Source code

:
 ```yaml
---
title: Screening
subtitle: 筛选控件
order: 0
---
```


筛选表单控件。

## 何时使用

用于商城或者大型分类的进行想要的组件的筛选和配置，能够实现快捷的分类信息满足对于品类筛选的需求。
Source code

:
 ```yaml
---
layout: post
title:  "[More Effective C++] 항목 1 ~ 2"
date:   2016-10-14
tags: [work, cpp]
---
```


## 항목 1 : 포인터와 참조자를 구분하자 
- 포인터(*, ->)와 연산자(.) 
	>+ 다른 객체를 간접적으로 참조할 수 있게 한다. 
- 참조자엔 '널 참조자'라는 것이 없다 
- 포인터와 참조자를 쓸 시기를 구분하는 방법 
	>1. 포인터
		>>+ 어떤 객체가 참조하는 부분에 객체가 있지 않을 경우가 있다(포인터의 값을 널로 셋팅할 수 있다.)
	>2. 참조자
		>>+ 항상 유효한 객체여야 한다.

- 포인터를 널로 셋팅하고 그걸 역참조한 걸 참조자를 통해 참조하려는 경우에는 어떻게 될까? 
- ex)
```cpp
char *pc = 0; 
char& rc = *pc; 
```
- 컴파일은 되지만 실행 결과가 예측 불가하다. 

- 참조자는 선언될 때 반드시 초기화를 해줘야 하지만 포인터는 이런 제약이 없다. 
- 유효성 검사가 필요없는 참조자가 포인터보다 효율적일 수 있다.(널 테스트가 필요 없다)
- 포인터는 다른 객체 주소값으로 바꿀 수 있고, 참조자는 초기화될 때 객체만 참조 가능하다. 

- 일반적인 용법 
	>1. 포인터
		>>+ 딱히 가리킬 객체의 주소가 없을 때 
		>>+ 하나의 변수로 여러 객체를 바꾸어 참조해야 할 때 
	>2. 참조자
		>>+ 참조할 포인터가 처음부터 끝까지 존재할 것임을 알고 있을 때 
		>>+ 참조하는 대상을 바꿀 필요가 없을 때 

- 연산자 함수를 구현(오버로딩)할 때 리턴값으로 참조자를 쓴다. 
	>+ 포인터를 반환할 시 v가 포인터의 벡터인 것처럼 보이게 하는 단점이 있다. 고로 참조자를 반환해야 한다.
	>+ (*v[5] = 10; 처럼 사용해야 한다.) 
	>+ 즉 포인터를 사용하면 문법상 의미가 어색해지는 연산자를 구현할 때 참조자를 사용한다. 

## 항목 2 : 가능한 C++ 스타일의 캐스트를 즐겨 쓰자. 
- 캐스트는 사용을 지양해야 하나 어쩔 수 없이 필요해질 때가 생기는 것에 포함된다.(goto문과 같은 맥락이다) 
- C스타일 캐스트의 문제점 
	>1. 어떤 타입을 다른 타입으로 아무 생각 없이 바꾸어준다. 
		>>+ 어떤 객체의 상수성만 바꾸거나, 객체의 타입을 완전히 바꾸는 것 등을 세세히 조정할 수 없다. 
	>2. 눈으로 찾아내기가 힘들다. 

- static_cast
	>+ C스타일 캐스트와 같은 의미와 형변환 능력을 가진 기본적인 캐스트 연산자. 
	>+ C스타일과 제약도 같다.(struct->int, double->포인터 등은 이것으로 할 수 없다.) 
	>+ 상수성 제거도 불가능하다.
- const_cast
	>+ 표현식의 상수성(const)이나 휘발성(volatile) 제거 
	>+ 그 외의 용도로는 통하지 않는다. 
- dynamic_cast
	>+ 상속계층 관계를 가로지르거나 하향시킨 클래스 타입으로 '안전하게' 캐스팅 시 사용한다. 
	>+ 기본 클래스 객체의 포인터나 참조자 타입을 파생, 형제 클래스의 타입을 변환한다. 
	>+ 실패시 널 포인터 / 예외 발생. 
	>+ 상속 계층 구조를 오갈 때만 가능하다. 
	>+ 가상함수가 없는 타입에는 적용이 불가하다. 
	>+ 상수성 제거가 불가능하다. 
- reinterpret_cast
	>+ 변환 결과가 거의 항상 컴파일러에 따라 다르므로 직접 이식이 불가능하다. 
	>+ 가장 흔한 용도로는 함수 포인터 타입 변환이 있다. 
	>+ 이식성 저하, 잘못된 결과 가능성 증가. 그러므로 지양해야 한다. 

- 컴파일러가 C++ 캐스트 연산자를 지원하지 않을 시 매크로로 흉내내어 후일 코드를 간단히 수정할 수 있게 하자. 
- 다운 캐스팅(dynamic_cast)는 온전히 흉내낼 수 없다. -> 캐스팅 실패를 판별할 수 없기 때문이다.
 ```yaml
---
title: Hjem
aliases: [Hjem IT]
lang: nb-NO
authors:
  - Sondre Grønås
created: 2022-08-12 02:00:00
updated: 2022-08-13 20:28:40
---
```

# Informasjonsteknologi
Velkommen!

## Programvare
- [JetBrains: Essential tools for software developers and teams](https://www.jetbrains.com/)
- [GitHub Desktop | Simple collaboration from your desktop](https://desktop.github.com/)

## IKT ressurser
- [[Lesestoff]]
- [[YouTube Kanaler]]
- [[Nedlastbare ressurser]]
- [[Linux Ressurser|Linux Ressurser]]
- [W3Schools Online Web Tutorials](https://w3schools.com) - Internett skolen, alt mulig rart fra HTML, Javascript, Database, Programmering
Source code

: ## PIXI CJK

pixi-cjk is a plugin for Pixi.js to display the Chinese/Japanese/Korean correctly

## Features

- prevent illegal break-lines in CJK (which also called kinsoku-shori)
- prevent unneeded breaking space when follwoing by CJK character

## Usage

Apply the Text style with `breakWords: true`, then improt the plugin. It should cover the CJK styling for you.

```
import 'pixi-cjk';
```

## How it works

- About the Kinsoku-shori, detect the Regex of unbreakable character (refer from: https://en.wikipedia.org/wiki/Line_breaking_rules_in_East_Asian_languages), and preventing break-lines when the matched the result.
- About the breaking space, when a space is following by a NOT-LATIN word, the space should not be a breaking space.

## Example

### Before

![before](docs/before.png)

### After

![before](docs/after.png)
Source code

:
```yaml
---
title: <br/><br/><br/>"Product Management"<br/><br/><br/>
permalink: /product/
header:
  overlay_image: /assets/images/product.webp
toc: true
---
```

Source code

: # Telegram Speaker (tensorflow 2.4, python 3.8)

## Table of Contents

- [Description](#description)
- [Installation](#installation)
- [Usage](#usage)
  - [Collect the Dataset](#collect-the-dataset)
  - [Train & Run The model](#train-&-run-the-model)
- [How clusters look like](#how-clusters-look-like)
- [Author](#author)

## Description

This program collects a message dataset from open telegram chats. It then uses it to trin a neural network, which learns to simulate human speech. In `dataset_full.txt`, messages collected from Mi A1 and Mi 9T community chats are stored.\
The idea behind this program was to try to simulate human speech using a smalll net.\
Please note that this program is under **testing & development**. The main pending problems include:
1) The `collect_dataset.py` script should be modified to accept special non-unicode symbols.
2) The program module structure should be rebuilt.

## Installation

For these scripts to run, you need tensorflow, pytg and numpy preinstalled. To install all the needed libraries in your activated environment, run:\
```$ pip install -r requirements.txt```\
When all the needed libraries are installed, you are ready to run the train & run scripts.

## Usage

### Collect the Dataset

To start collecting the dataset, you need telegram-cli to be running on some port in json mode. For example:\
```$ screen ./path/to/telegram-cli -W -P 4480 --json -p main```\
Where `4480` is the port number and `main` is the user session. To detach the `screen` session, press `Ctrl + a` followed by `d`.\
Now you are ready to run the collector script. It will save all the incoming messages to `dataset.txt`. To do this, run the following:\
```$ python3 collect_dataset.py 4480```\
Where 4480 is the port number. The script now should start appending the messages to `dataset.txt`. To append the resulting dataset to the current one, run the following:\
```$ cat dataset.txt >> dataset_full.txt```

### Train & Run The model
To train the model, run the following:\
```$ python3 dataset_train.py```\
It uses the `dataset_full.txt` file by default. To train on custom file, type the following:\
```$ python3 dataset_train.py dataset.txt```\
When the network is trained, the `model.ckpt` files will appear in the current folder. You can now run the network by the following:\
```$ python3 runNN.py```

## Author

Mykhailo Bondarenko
------------------------
## Work request
Copy out every line from the data above in which the word "shori" occurs.

## Exercise output
- prevent illegal break-lines in CJK (which also called kinsoku-shori)
- About the Kinsoku-shori, detect the Regex of unbreakable character (refer from: https://en.wikipedia.org/wiki/Line_breaking_rules_in_East_Asian_languages), and preventing break-lines when the matched the result.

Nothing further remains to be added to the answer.